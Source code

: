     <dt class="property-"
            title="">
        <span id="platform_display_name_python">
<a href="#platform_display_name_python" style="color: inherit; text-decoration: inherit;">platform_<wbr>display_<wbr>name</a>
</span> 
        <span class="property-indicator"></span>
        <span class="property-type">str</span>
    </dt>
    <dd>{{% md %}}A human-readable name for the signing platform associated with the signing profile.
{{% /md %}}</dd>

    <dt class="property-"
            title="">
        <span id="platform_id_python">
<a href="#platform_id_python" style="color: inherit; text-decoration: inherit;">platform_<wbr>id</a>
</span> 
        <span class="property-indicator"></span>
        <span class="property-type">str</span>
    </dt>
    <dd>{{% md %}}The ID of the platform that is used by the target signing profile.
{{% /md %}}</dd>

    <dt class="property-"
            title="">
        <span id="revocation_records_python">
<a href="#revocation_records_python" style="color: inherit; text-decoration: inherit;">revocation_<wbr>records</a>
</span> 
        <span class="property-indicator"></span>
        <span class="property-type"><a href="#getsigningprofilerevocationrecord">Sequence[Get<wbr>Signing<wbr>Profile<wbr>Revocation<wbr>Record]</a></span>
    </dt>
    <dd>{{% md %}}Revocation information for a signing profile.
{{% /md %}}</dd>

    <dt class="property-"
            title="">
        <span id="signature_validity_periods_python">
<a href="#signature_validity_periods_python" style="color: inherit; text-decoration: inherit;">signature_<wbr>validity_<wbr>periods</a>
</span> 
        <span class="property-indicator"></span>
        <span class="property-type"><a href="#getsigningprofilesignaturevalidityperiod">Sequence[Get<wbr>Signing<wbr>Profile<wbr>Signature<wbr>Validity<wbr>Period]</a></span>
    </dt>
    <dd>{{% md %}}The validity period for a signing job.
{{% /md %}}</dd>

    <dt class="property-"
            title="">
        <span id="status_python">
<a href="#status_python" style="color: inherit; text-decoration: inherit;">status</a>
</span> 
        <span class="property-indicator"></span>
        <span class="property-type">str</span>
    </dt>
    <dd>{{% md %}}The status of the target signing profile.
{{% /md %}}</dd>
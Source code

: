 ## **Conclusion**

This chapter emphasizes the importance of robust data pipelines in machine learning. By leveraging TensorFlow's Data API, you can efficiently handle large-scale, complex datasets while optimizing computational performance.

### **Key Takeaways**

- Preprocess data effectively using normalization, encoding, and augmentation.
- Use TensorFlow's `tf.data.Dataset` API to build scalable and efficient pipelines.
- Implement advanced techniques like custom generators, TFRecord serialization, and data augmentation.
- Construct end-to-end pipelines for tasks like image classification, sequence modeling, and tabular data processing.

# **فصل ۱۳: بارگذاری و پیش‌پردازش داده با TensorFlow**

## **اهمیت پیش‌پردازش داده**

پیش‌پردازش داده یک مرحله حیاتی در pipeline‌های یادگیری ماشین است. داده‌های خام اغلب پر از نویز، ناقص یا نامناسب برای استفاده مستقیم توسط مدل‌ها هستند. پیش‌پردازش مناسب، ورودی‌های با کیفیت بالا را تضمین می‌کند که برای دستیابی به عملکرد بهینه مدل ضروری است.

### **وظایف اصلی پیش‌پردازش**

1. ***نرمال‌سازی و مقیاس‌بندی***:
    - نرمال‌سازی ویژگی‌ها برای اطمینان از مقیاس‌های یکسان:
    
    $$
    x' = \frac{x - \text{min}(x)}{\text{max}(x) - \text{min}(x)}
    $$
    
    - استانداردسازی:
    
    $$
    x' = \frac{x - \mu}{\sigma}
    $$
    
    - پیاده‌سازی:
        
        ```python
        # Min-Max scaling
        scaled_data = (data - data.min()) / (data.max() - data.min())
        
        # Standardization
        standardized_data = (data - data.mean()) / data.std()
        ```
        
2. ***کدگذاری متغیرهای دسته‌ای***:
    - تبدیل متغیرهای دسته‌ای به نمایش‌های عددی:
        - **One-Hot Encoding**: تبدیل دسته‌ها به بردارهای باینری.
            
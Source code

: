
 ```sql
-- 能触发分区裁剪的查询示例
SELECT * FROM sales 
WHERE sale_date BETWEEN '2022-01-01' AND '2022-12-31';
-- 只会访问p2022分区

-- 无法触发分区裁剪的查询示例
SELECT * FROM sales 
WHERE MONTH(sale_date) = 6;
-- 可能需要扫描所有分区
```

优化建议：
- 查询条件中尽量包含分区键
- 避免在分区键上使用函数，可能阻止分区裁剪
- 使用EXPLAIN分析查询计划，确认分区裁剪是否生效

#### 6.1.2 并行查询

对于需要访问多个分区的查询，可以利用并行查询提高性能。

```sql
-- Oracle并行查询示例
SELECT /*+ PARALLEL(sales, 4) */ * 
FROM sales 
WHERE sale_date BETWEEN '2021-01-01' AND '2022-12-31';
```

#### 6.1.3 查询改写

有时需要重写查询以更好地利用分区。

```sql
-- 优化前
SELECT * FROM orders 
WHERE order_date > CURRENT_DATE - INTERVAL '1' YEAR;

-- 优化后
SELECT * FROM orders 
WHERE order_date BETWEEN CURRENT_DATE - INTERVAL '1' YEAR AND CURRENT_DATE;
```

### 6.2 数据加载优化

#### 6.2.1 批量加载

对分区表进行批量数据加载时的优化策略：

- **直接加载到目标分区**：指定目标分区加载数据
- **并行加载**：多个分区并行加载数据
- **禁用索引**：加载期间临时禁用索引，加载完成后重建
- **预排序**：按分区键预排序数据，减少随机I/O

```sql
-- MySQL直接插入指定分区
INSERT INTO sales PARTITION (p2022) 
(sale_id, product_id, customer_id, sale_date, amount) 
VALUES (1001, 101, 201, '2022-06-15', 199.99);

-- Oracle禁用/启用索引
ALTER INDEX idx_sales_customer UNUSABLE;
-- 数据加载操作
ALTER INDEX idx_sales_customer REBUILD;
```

> Activity
Where a line of the records holds the word "دسته", copy that line.

> Solution for this task
2. ***کدگذاری متغیرهای دسته‌ای***:
    - تبدیل متغیرهای دسته‌ای به نمایش‌های عددی:
        - **One-Hot Encoding**: تبدیل دسته‌ها به بردارهای باینری.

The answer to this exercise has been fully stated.